• Entries taken from a collection:
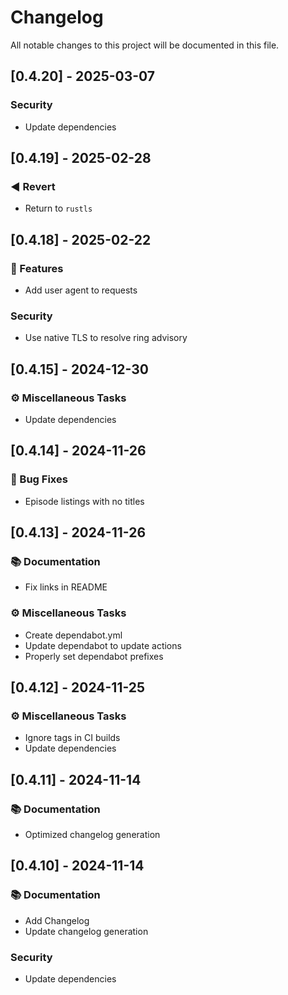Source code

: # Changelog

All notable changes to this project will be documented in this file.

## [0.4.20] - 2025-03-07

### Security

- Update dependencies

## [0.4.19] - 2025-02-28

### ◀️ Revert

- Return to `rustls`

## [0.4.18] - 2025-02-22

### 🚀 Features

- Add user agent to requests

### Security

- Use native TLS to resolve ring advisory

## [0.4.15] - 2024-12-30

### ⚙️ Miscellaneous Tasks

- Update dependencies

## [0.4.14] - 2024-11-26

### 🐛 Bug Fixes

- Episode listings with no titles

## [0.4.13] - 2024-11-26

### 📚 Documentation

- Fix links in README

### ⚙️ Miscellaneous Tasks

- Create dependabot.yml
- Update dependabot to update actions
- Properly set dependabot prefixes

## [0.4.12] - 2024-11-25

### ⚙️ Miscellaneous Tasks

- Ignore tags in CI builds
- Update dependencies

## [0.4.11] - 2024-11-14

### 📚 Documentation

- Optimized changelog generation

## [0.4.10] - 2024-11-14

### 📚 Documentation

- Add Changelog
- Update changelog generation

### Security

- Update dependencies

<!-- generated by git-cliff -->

--

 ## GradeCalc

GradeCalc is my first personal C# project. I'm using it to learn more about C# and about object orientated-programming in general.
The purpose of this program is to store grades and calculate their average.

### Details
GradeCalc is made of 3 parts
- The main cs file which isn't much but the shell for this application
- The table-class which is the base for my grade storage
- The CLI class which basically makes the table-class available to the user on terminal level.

--

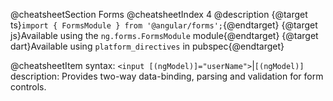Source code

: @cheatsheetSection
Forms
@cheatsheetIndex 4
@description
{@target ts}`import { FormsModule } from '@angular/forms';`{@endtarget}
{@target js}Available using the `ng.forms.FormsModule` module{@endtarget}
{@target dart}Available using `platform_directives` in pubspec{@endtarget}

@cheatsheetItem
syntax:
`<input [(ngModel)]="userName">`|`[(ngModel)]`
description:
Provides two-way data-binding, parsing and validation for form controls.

• Problem to work on: Where the string "using" occurs in the data, return the whole line.

• Exercise output:
GradeCalc is my first personal C# project. I'm using it to learn more about C# and about object orientated-programming in general.
{@target js}Available using the `ng.forms.FormsModule` module{@endtarget}
{@target dart}Available using `platform_directives` in pubspec{@endtarget}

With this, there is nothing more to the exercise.